Cirrhotic patients might be complicated with HRS, which is difficult to distinguish with ATN clinically [31]. HRS is characterized by marked renal vasoconstriction with a consequence of reduced glomerular function with preserved tubular function [32]. Therefore, uNGAL level should not be high as this marker expresses in renal tubule [33]. Our study confirmed that uNGAL was significantly higher in ATN compared with non-ATN and its level could differentiate ATN from other subtypes with AUC of 0.91. This finding was consistent with other previous studies [14, 16]. It is crucial to differentiate between subtypes of AKI because of the difference in management. HRS is treated with vasoconstrictor, albumin infusion and TIPS placement, whereas; ATN should be treated with renal replacement therapy.

In term of the early predicting outcome of this marker, there were few recent studies investigated in cirrhotic patients showing that uNGAL was the independent factor to predict mortality in different settings [15, 34], whereas the other study was not [19]. Our study found that uNGAL was significantly higher in 30-day mortality group compared with survival group and performed well in predicting the outcome with AUC value of 0.75. This AUC was comparable to previous cohort [19]. However, after adjusting to other factors in multivariate logistic regression model, uNGAL was not an independent factor associated with the 30-day mortality. This finding differed from previous studies in cirrhotic patients and might be contributed to the adjusting factors that we included in the multivariate model and the more focus for only liver-related mortality.
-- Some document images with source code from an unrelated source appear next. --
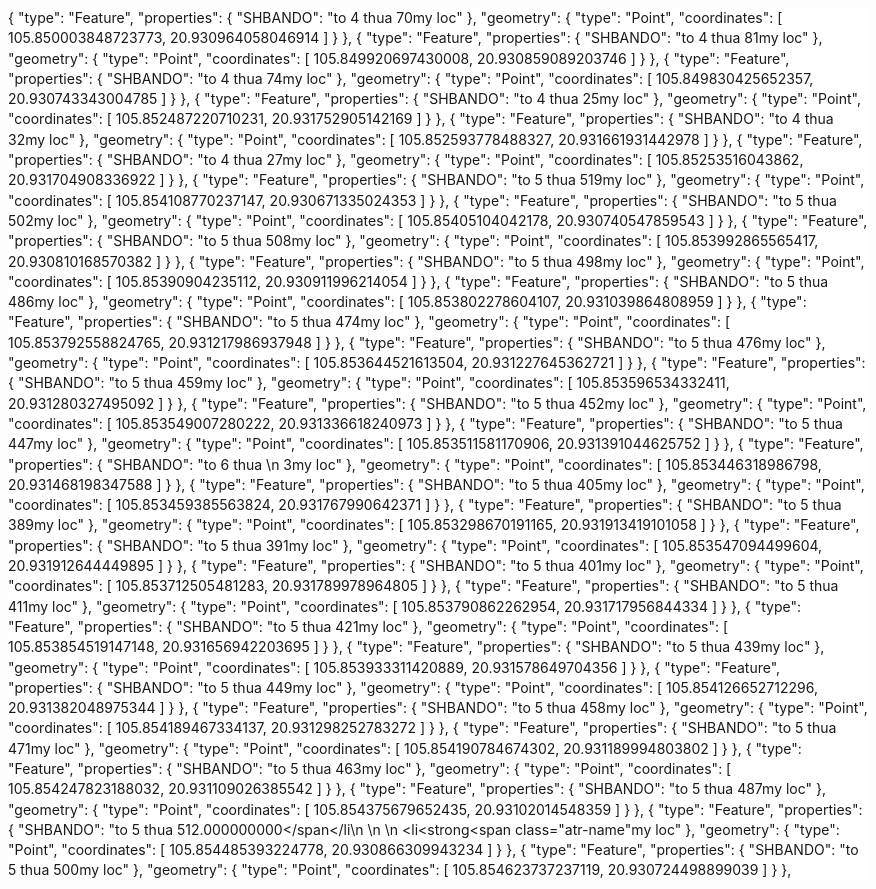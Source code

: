 { "type": "Feature", "properties": { "SHBANDO": "to 4 thua 70my loc" }, "geometry": { "type": "Point", "coordinates": [ 105.850003848723773, 20.930964058046914 ] } },
{ "type": "Feature", "properties": { "SHBANDO": "to 4 thua 81my loc" }, "geometry": { "type": "Point", "coordinates": [ 105.849920697430008, 20.930859089203746 ] } },
{ "type": "Feature", "properties": { "SHBANDO": "to 4 thua 74my loc" }, "geometry": { "type": "Point", "coordinates": [ 105.849830425652357, 20.930743343004785 ] } },
{ "type": "Feature", "properties": { "SHBANDO": "to 4 thua 25my loc" }, "geometry": { "type": "Point", "coordinates": [ 105.852487220710231, 20.931752905142169 ] } },
{ "type": "Feature", "properties": { "SHBANDO": "to 4 thua 32my loc" }, "geometry": { "type": "Point", "coordinates": [ 105.852593778488327, 20.931661931442978 ] } },
{ "type": "Feature", "properties": { "SHBANDO": "to 4 thua 27my loc" }, "geometry": { "type": "Point", "coordinates": [ 105.85253516043862, 20.931704908336922 ] } },
{ "type": "Feature", "properties": { "SHBANDO": "to 5 thua 519my loc" }, "geometry": { "type": "Point", "coordinates": [ 105.854108770237147, 20.930671335024353 ] } },
{ "type": "Feature", "properties": { "SHBANDO": "to 5 thua 502my loc" }, "geometry": { "type": "Point", "coordinates": [ 105.85405104042178, 20.930740547859543 ] } },
{ "type": "Feature", "properties": { "SHBANDO": "to 5 thua 508my loc" }, "geometry": { "type": "Point", "coordinates": [ 105.853992865565417, 20.930810168570382 ] } },
{ "type": "Feature", "properties": { "SHBANDO": "to 5 thua 498my loc" }, "geometry": { "type": "Point", "coordinates": [ 105.85390904235112, 20.930911996214054 ] } },
{ "type": "Feature", "properties": { "SHBANDO": "to 5 thua 486my loc" }, "geometry": { "type": "Point", "coordinates": [ 105.853802278604107, 20.931039864808959 ] } },
{ "type": "Feature", "properties": { "SHBANDO": "to 5 thua 474my loc" }, "geometry": { "type": "Point", "coordinates": [ 105.853792558824765, 20.931217986937948 ] } },
{ "type": "Feature", "properties": { "SHBANDO": "to 5 thua 476my loc" }, "geometry": { "type": "Point", "coordinates": [ 105.853644521613504, 20.931227645362721 ] } },
{ "type": "Feature", "properties": { "SHBANDO": "to 5 thua 459my loc" }, "geometry": { "type": "Point", "coordinates": [ 105.853596534332411, 20.931280327495092 ] } },
{ "type": "Feature", "properties": { "SHBANDO": "to 5 thua 452my loc" }, "geometry": { "type": "Point", "coordinates": [ 105.853549007280222, 20.931336618240973 ] } },
{ "type": "Feature", "properties": { "SHBANDO": "to 5 thua 447my loc" }, "geometry": { "type": "Point", "coordinates": [ 105.853511581170906, 20.931391044625752 ] } },
{ "type": "Feature", "properties": { "SHBANDO": "to 6 thua \n  3my loc" }, "geometry": { "type": "Point", "coordinates": [ 105.853446318986798, 20.931468198347588 ] } },
{ "type": "Feature", "properties": { "SHBANDO": "to 5 thua 405my loc" }, "geometry": { "type": "Point", "coordinates": [ 105.853459385563824, 20.931767990642371 ] } },
{ "type": "Feature", "properties": { "SHBANDO": "to 5 thua 389my loc" }, "geometry": { "type": "Point", "coordinates": [ 105.853298670191165, 20.931913419101058 ] } },
{ "type": "Feature", "properties": { "SHBANDO": "to 5 thua 391my loc" }, "geometry": { "type": "Point", "coordinates": [ 105.853547094499604, 20.931912644449895 ] } },
{ "type": "Feature", "properties": { "SHBANDO": "to 5 thua 401my loc" }, "geometry": { "type": "Point", "coordinates": [ 105.853712505481283, 20.931789978964805 ] } },
{ "type": "Feature", "properties": { "SHBANDO": "to 5 thua 411my loc" }, "geometry": { "type": "Point", "coordinates": [ 105.853790862262954, 20.931717956844334 ] } },
{ "type": "Feature", "properties": { "SHBANDO": "to 5 thua 421my loc" }, "geometry": { "type": "Point", "coordinates": [ 105.853854519147148, 20.931656942203695 ] } },
{ "type": "Feature", "properties": { "SHBANDO": "to 5 thua 439my loc" }, "geometry": { "type": "Point", "coordinates": [ 105.853933311420889, 20.931578649704356 ] } },
{ "type": "Feature", "properties": { "SHBANDO": "to 5 thua 449my loc" }, "geometry": { "type": "Point", "coordinates": [ 105.854126652712296, 20.931382048975344 ] } },
{ "type": "Feature", "properties": { "SHBANDO": "to 5 thua 458my loc" }, "geometry": { "type": "Point", "coordinates": [ 105.854189467334137, 20.931298252783272 ] } },
{ "type": "Feature", "properties": { "SHBANDO": "to 5 thua 471my loc" }, "geometry": { "type": "Point", "coordinates": [ 105.854190784674302, 20.931189994803802 ] } },
{ "type": "Feature", "properties": { "SHBANDO": "to 5 thua 463my loc" }, "geometry": { "type": "Point", "coordinates": [ 105.854247823188032, 20.931109026385542 ] } },
{ "type": "Feature", "properties": { "SHBANDO": "to 5 thua 487my loc" }, "geometry": { "type": "Point", "coordinates": [ 105.854375679652435, 20.93102014548359 ] } },
{ "type": "Feature", "properties": { "SHBANDO": "to 5 thua 512.000000000<\/span<\/li\n  \n  \n  <li<strong<span class=\"atr-name\"my loc" }, "geometry": { "type": "Point", "coordinates": [ 105.854485393224778, 20.930866309943234 ] } },
{ "type": "Feature", "properties": { "SHBANDO": "to 5 thua 500my loc" }, "geometry": { "type": "Point", "coordinates": [ 105.854623737237119, 20.930724498899039 ] } },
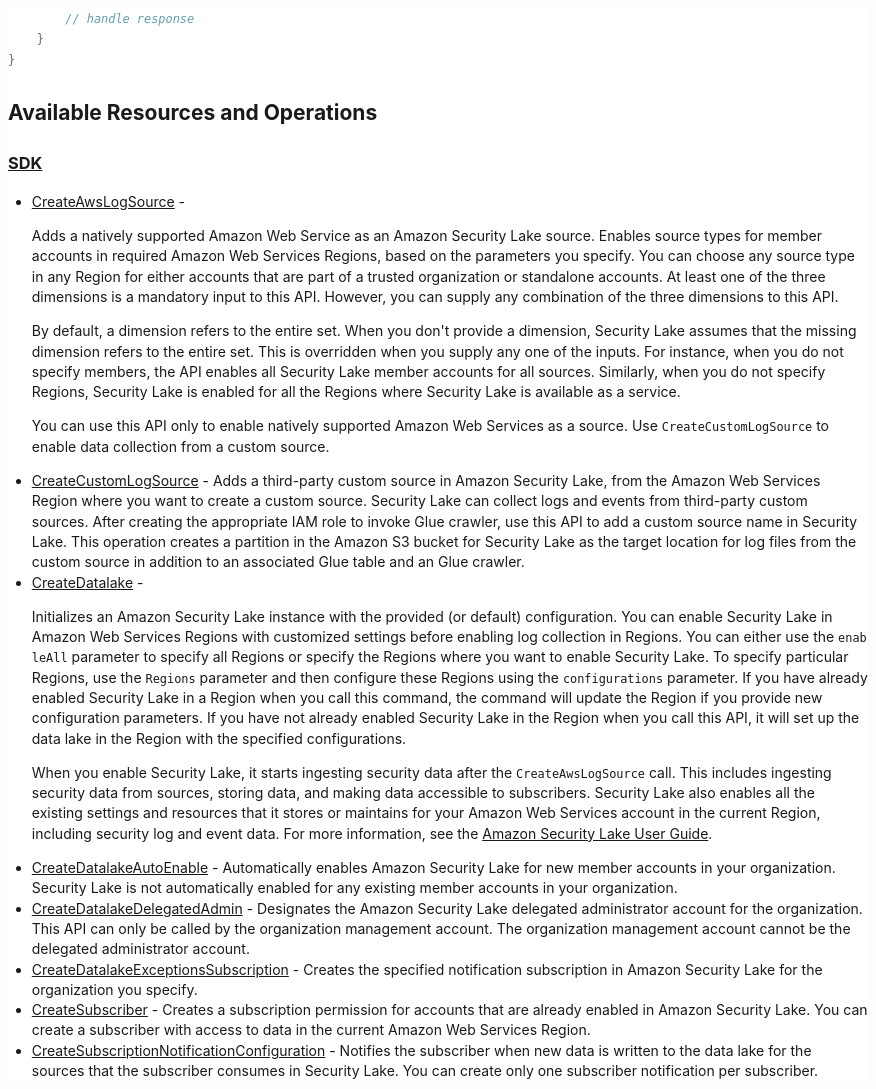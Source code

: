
 ```go
        // handle response
    }
}
```



## Available Resources and Operations

### [SDK](docs/sdk/README.md)

* [CreateAwsLogSource](docs/sdk/README.md#createawslogsource) - <p>Adds a natively supported Amazon Web Service as an Amazon Security Lake source. Enables source types for member accounts in required Amazon Web Services Regions, based on the parameters you specify. You can choose any source type in any Region for either accounts that are part of a trusted organization or standalone accounts. At least one of the three dimensions is a mandatory input to this API. However, you can supply any combination of the three dimensions to this API. </p> <p>By default, a dimension refers to the entire set. When you don't provide a dimension, Security Lake assumes that the missing dimension refers to the entire set. This is overridden when you supply any one of the inputs. For instance, when you do not specify members, the API enables all Security Lake member accounts for all sources. Similarly, when you do not specify Regions, Security Lake is enabled for all the Regions where Security Lake is available as a service.</p> <p>You can use this API only to enable natively supported Amazon Web Services as a source. Use <code>CreateCustomLogSource</code> to enable data collection from a custom source. </p>
* [CreateCustomLogSource](docs/sdk/README.md#createcustomlogsource) - Adds a third-party custom source in Amazon Security Lake, from the Amazon Web Services Region where you want to create a custom source. Security Lake can collect logs and events from third-party custom sources. After creating the appropriate IAM role to invoke Glue crawler, use this API to add a custom source name in Security Lake. This operation creates a partition in the Amazon S3 bucket for Security Lake as the target location for log files from the custom source in addition to an associated Glue table and an Glue crawler.
* [CreateDatalake](docs/sdk/README.md#createdatalake) - <p>Initializes an Amazon Security Lake instance with the provided (or default) configuration. You can enable Security Lake in Amazon Web Services Regions with customized settings before enabling log collection in Regions. You can either use the <code>enableAll</code> parameter to specify all Regions or specify the Regions where you want to enable Security Lake. To specify particular Regions, use the <code>Regions</code> parameter and then configure these Regions using the <code>configurations</code> parameter. If you have already enabled Security Lake in a Region when you call this command, the command will update the Region if you provide new configuration parameters. If you have not already enabled Security Lake in the Region when you call this API, it will set up the data lake in the Region with the specified configurations.</p> <p>When you enable Security Lake, it starts ingesting security data after the <code>CreateAwsLogSource</code> call. This includes ingesting security data from sources, storing data, and making data accessible to subscribers. Security Lake also enables all the existing settings and resources that it stores or maintains for your Amazon Web Services account in the current Region, including security log and event data. For more information, see the <a href="https://docs.aws.amazon.com/security-lake/latest/userguide/what-is-security-lake.html">Amazon Security Lake User Guide</a>.</p>
* [CreateDatalakeAutoEnable](docs/sdk/README.md#createdatalakeautoenable) - Automatically enables Amazon Security Lake for new member accounts in your organization. Security Lake is not automatically enabled for any existing member accounts in your organization.
* [CreateDatalakeDelegatedAdmin](docs/sdk/README.md#createdatalakedelegatedadmin) - Designates the Amazon Security Lake delegated administrator account for the organization. This API can only be called by the organization management account. The organization management account cannot be the delegated administrator account.
* [CreateDatalakeExceptionsSubscription](docs/sdk/README.md#createdatalakeexceptionssubscription) - Creates the specified notification subscription in Amazon Security Lake for the organization you specify.
* [CreateSubscriber](docs/sdk/README.md#createsubscriber) - Creates a subscription permission for accounts that are already enabled in Amazon Security Lake. You can create a subscriber with access to data in the current Amazon Web Services Region.
* [CreateSubscriptionNotificationConfiguration](docs/sdk/README.md#createsubscriptionnotificationconfiguration) - Notifies the subscriber when new data is written to the data lake for the sources that the subscriber consumes in Security Lake. You can create only one subscriber notification per subscriber.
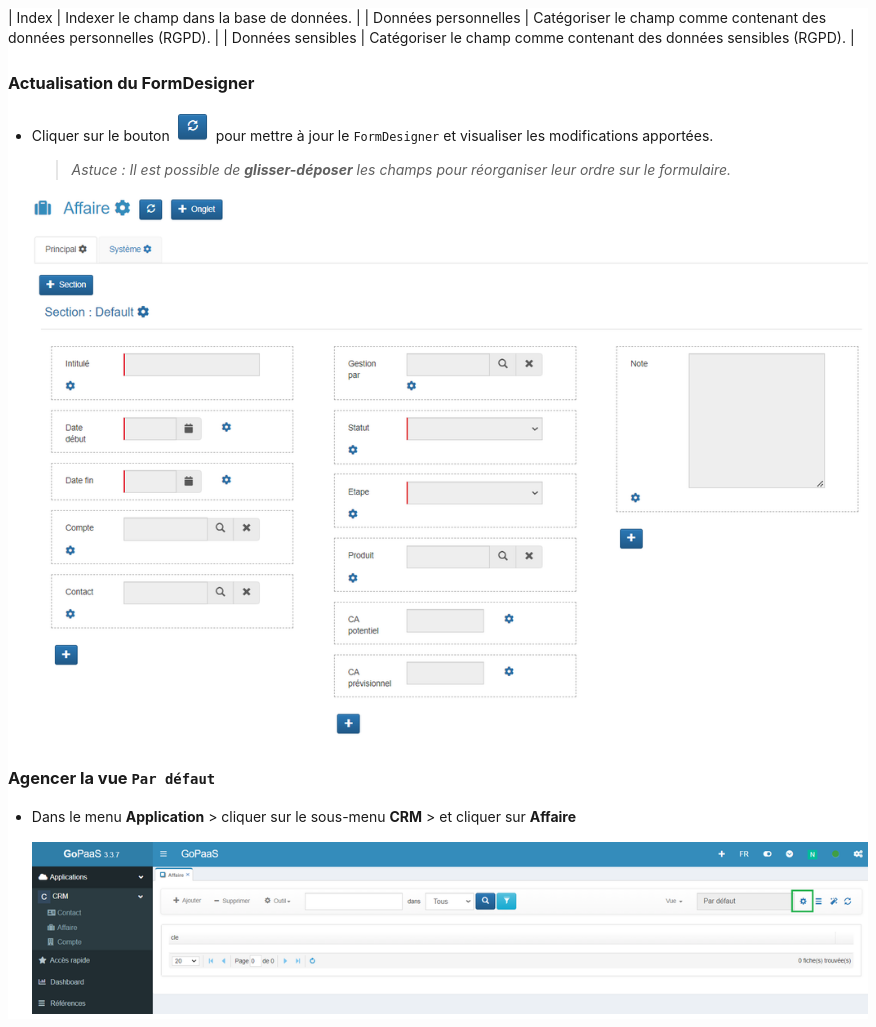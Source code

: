 | Index                   | Indexer le champ dans la base de données.                                                                                                  |
| Données personnelles    | Catégoriser le champ comme contenant des données personnelles (RGPD).                                                                                                |
| Données sensibles       | Catégoriser le champ comme contenant des données sensibles (RGPD).                                                                                                  |

### Actualisation du FormDesigner
- Cliquer sur le bouton ![capture](images/image10.png) pour mettre à jour le `FormDesigner` et visualiser les modifications apportées.

    > *Astuce : Il est possible de **glisser-déposer** les champs pour réorganiser leur ordre sur le formulaire.*
    
    ![screenshot](images/image11.png)


### Agencer la vue `Par défaut`

* Dans le menu **Application** > cliquer sur le sous-menu **CRM** > et cliquer sur **Affaire**

    ![screenshot](images/image25.png)
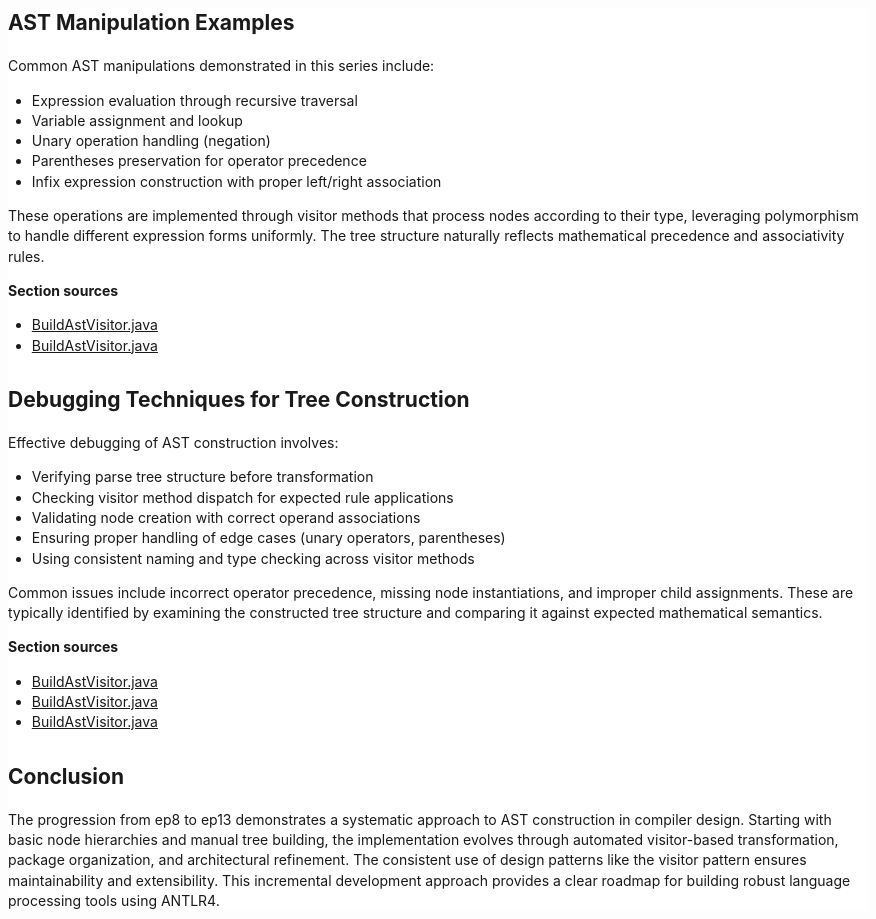 ## AST Manipulation Examples
Common AST manipulations demonstrated in this series include:
- Expression evaluation through recursive traversal
- Variable assignment and lookup
- Unary operation handling (negation)
- Parentheses preservation for operator precedence
- Infix expression construction with proper left/right association

These operations are implemented through visitor methods that process nodes according to their type, leveraging polymorphism to handle different expression forms uniformly. The tree structure naturally reflects mathematical precedence and associativity rules.

**Section sources**
- [BuildAstVisitor.java](file://ep11/src/main/java/org/teachfx/antlr4/BuildAstVisitor.java#L1-L97)
- [BuildAstVisitor.java](file://ep12/src/main/java/org/teachfx/antlr4/ep12/visitor/BuildAstVisitor.java#L1-L70)

## Debugging Techniques for Tree Construction
Effective debugging of AST construction involves:
- Verifying parse tree structure before transformation
- Checking visitor method dispatch for expected rule applications
- Validating node creation with correct operand associations
- Ensuring proper handling of edge cases (unary operators, parentheses)
- Using consistent naming and type checking across visitor methods

Common issues include incorrect operator precedence, missing node instantiations, and improper child assignments. These are typically identified by examining the constructed tree structure and comparing it against expected mathematical semantics.

**Section sources**
- [BuildAstVisitor.java](file://ep11/src/main/java/org/teachfx/antlr4/BuildAstVisitor.java#L1-L97)
- [BuildAstVisitor.java](file://ep12/src/main/java/org/teachfx/antlr4/ep12/visitor/BuildAstVisitor.java#L1-L70)
- [BuildAstVisitor.java](file://ep13/src/main/java/org/teachfx/antlr4/BuildAstVisitor.java#L1-L68)

## Conclusion
The progression from ep8 to ep13 demonstrates a systematic approach to AST construction in compiler design. Starting with basic node hierarchies and manual tree building, the implementation evolves through automated visitor-based transformation, package organization, and architectural refinement. The consistent use of design patterns like the visitor pattern ensures maintainability and extensibility. This incremental development approach provides a clear roadmap for building robust language processing tools using ANTLR4.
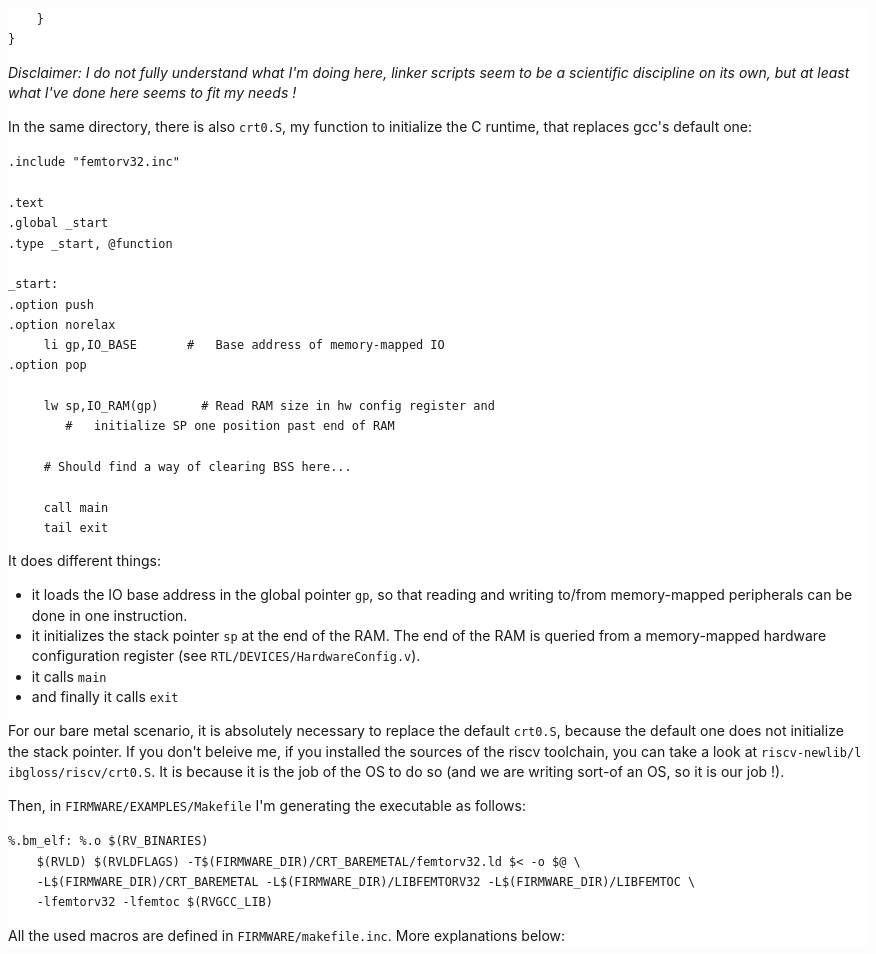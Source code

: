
 ```
    }
}
```
_Disclaimer: I do not fully understand what I'm doing here, linker
scripts seem to be a scientific discipline on its own, but at least
what I've done here seems to fit my needs !_

In the same directory, there is also `crt0.S`, my function to initialize the C
runtime, that replaces gcc's default one:
```
.include "femtorv32.inc"

.text
.global _start
.type _start, @function

_start:
.option push
.option norelax
     li gp,IO_BASE       #   Base address of memory-mapped IO
.option pop

     lw sp,IO_RAM(gp)      # Read RAM size in hw config register and
        #   initialize SP one position past end of RAM
	
     # Should find a way of clearing BSS here...
	
     call main
     tail exit
```
It does different things:
- it loads the IO base address in the global pointer `gp`, so that
  reading and writing to/from memory-mapped peripherals can be done in
  one instruction.
- it initializes the stack pointer `sp` at the end of the RAM. The end
  of the RAM is queried from a memory-mapped hardware configuration 
  register (see `RTL/DEVICES/HardwareConfig.v`).
- it calls `main`
- and finally it calls `exit`

For our bare metal scenario, it is absolutely necessary to replace the
default `crt0.S`, because the default one does not initialize the stack pointer.
If you don't beleive me, if you installed the sources of the riscv toolchain, you can take a 
look at `riscv-newlib/libgloss/riscv/crt0.S`. It is because it is the
job of the OS to do so (and we are writing sort-of an OS, so it is our
job !).

Then, in `FIRMWARE/EXAMPLES/Makefile` I'm generating the executable as follows:
```
%.bm_elf: %.o $(RV_BINARIES)
	$(RVLD) $(RVLDFLAGS) -T$(FIRMWARE_DIR)/CRT_BAREMETAL/femtorv32.ld $< -o $@ \
	-L$(FIRMWARE_DIR)/CRT_BAREMETAL -L$(FIRMWARE_DIR)/LIBFEMTORV32 -L$(FIRMWARE_DIR)/LIBFEMTOC \
	-lfemtorv32 -lfemtoc $(RVGCC_LIB)

```
All the used macros are defined in `FIRMWARE/makefile.inc`. More
explanations below:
The severity of Child-Pugh grading did not significantly predict death in our study; this finding may be explained that the major causes of death in our cirrhotic patients were not liver failure. Previous study by Moreau R and colleagues showed that cirrhotic patients with acute on chronic liver failure (ACLF) had 28-day mortality rate of 33.9 %[35] which was similar to our study, reporting the 30-day mortality rate of cirrhotic patients with AKI of 31.4 %. In addition, the higher numbers of major organs failures was a good predictor of higher mortality rate in cirrhotic patients with ACLF [35]. Recent study showed that the precipitating factors from hepatic or extrahepatic causes may influence on the difference of ACLF clinical course and prognosis [36].

There were some limitations in our study. First, AKI was diagnosed by AKIN criteria that based on serum creatinine, which is underestimated in cirrhotic patients and might be inaccurate. However, serum creatinine is the marker that is the most widely used in clinical practice. Second, our study contained a relatively small sample size of AKI, especially the HRS subgroup, which might limit the interpretation of the differentiation between subtypes of AKI. Third, our study did not measure other renal biomarkers for comparison of the efficacy with uNGAL. Finally, our study lacks of the validation cohort which needs to test in the future.

Conclusion

Our prospective study indicates that uNGAL is a valid marker for the early detection of AKI in cirrhotic patients with AKI-prone conditions. With a cut-off value of 56 ng/mL, it provides an AUC of 0.83, with a sensitivity and specificity of 77.1 and 73.3 %, respectively. In addition, its level can differentiate between ATN and non-ATN subtype. However, this marker did not independently predict 30-day liver-related mortality.